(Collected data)

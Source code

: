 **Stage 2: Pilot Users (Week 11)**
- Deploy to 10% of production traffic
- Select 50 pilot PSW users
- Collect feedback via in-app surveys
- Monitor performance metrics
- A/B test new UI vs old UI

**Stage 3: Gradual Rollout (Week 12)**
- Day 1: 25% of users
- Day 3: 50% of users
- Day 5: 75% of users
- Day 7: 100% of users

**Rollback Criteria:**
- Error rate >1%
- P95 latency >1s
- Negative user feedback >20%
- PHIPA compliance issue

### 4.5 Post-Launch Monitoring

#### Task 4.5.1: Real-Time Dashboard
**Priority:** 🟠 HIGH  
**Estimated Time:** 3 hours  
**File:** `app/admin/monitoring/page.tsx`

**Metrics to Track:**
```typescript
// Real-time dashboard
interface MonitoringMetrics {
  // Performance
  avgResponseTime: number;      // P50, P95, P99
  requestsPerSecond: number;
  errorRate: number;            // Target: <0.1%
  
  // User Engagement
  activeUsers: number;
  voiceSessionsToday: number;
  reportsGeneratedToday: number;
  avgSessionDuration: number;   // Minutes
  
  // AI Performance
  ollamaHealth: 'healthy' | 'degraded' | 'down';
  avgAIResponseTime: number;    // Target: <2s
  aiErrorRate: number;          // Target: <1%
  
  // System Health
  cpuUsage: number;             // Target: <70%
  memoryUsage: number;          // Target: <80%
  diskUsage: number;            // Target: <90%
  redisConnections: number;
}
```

## TASK TO CARRY OUT:
All records shown above need to be written out again verbatim.

## RESPONSE:
Source code

: **Stage 2: Pilot Users (Week 11)**
- Deploy to 10% of production traffic
- Select 50 pilot PSW users
- Collect feedback via in-app surveys
- Monitor performance metrics
- A/B test new UI vs old UI

**Stage 3: Gradual Rollout (Week 12)**
- Day 1: 25% of users
- Day 3: 50% of users
- Day 5: 75% of users
- Day 7: 100% of users

**Rollback Criteria:**
- Error rate >1%
- P95 latency >1s
- Negative user feedback >20%
- PHIPA compliance issue

### 4.5 Post-Launch Monitoring

#### Task 4.5.1: Real-Time Dashboard
**Priority:** 🟠 HIGH  
**Estimated Time:** 3 hours  
**File:** `app/admin/monitoring/page.tsx`

**Metrics to Track:**
```typescript
// Real-time dashboard
interface MonitoringMetrics {
  // Performance
  avgResponseTime: number;      // P50, P95, P99
  requestsPerSecond: number;
  errorRate: number;            // Target: <0.1%
  
  // User Engagement
  activeUsers: number;
  voiceSessionsToday: number;
  reportsGeneratedToday: number;
  avgSessionDuration: number;   // Minutes
  
  // AI Performance
  ollamaHealth: 'healthy' | 'degraded' | 'down';
  avgAIResponseTime: number;    // Target: <2s
  aiErrorRate: number;          // Target: <1%
  
  // System Health
  cpuUsage: number;             // Target: <70%
  memoryUsage: number;          // Target: <80%
  diskUsage: number;            // Target: <90%
  redisConnections: number;
}
```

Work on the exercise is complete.